# [Supplied records]
--- START ---

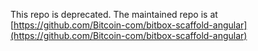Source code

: This repo is deprecated. The maintained repo is at [https://github.com/Bitcoin-com/bitbox-scaffold-angular](https://github.com/Bitcoin-com/bitbox-scaffold-angular)
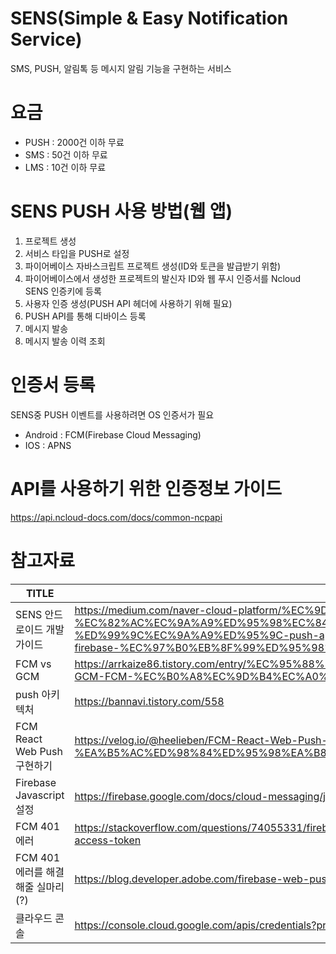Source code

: # SENS(Simple & Easy Notification Service)
SMS, PUSH, 알림톡 등 메시지 알림 기능을 구현하는 서비스

# 요금
- PUSH : 2000건 이하 무료
- SMS : 50건 이하 무료
- LMS : 10건 이하 무료

# SENS PUSH 사용 방법(웹 앱)
1. 프로젝트 생성
2. 서비스 타입을 PUSH로 설정
3. 파이어베이스 자바스크립트 프로젝트 생성(ID와 토큰을 발급받기 위함)
4. 파이어베이스에서 생성한 프로젝트의 발신자 ID와 웹 푸시 인증서를 Ncloud SENS 인증키에 등록
6. 사용자 인증 생성(PUSH API 헤더에 사용하기 위해 필요)
8. PUSH API를 통해 디바이스 등록
9. 메시지 발송
10. 메시지 발송 이력 조회

# 인증서 등록
SENS중 PUSH 이벤트를 사용하려면 OS 인증서가 필요
- Android : FCM(Firebase Cloud Messaging)
- IOS : APNS

# API를 사용하기 위한 인증정보 가이드
https://api.ncloud-docs.com/docs/common-ncpapi


# 참고자료
|TITLE|URL|
|---|---|
|SENS 안드로이드 개발가이드|https://medium.com/naver-cloud-platform/%EC%9D%B4%EB%A0%87%EA%B2%8C-%EC%82%AC%EC%9A%A9%ED%95%98%EC%84%B8%EC%9A%94-sens%EB%A5%BC-%ED%99%9C%EC%9A%A9%ED%95%9C-push-app-%EA%B5%AC%ED%98%84-%EB%B0%8F-firebase-%EC%97%B0%EB%8F%99%ED%95%98%EA%B8%B0-a78792cba00d|
|FCM vs GCM|https://arrkaize86.tistory.com/entry/%EC%95%88%EB%93%9C%EB%A1%9C%EC%9D%B4%EB%93%9C-GCM-FCM-%EC%B0%A8%EC%9D%B4%EC%A0%90|
|push 아키텍처|https://bannavi.tistory.com/558|
|FCM React Web Push 구현하기|https://velog.io/@heelieben/FCM-React-Web-Push-%EA%B5%AC%ED%98%84%ED%95%98%EA%B8%B0-feat.-pwa-service-worker|
|Firebase Javascript 설정|https://firebase.google.com/docs/cloud-messaging/js/client?hl=ko|
|FCM 401 에러|https://stackoverflow.com/questions/74055331/firebase-cloud-messaging-api-v1-expected-oauth-2-access-token|
|FCM 401 에러를 해결해줄 실마리(?)|https://blog.developer.adobe.com/firebase-web-push-notification-directly-from-marketo-80d4901bc88d|
|클라우드 콘솔|https://console.cloud.google.com/apis/credentials?project=til-alarm|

--- END ---

# [Task directions]
Print the data exactly, from its first line to the line containing "- SMS : 50건 이하 무료", both included. Omit the pictures.

# [Answer for the task]
Source code

: This repo is deprecated. The maintained repo is at [https://github.com/Bitcoin-com/bitbox-scaffold-angular](https://github.com/Bitcoin-com/bitbox-scaffold-angular)
Source code

: # SENS(Simple & Easy Notification Service)
SMS, PUSH, 알림톡 등 메시지 알림 기능을 구현하는 서비스

# 요금
- PUSH : 2000건 이하 무료
- SMS : 50건 이하 무료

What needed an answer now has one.